Work order.
Go through the entries below. Copy out every line that contains "pull".

[Items listed in a dataset]
◆ ◆ ◆ ◆

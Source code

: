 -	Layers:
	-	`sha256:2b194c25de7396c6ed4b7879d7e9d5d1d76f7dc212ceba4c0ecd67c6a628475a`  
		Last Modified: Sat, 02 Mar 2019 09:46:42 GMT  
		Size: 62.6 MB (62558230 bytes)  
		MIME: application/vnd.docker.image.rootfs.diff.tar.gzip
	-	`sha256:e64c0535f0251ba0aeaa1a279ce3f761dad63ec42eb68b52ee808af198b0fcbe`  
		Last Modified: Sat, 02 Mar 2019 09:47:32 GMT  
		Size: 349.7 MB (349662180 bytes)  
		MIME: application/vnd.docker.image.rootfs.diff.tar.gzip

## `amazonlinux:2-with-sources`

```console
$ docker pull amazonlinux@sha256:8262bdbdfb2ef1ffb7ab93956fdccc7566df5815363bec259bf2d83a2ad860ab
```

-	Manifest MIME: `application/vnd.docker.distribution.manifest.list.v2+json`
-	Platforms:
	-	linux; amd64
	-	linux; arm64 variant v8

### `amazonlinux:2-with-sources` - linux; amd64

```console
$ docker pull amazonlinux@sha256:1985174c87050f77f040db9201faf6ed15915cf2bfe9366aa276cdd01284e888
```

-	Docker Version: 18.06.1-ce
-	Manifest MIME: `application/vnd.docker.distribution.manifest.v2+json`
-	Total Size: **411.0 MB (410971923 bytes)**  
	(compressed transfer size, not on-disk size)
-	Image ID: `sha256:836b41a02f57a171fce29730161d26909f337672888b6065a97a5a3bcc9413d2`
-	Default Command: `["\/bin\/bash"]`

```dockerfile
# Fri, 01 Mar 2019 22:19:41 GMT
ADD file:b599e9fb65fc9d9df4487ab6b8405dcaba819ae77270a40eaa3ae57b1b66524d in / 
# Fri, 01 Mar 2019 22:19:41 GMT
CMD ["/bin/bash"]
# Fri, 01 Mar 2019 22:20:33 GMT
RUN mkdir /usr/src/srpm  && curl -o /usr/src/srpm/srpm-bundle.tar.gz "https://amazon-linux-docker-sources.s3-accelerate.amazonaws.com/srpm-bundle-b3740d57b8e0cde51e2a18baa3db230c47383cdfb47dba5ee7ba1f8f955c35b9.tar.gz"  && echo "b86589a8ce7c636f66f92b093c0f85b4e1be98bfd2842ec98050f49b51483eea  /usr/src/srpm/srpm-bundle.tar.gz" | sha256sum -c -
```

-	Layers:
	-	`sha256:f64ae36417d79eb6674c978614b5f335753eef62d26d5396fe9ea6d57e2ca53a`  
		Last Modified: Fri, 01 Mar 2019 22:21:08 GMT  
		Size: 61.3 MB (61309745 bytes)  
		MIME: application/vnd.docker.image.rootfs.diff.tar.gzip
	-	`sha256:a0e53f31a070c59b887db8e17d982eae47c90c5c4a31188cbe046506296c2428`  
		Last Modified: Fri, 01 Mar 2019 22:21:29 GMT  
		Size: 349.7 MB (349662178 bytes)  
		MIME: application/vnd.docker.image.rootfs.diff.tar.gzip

◆ ◆ ◆ ◆

Response below.
$ docker pull amazonlinux@sha256:8262bdbdfb2ef1ffb7ab93956fdccc7566df5815363bec259bf2d83a2ad860ab
$ docker pull amazonlinux@sha256:1985174c87050f77f040db9201faf6ed15915cf2bfe9366aa276cdd01284e888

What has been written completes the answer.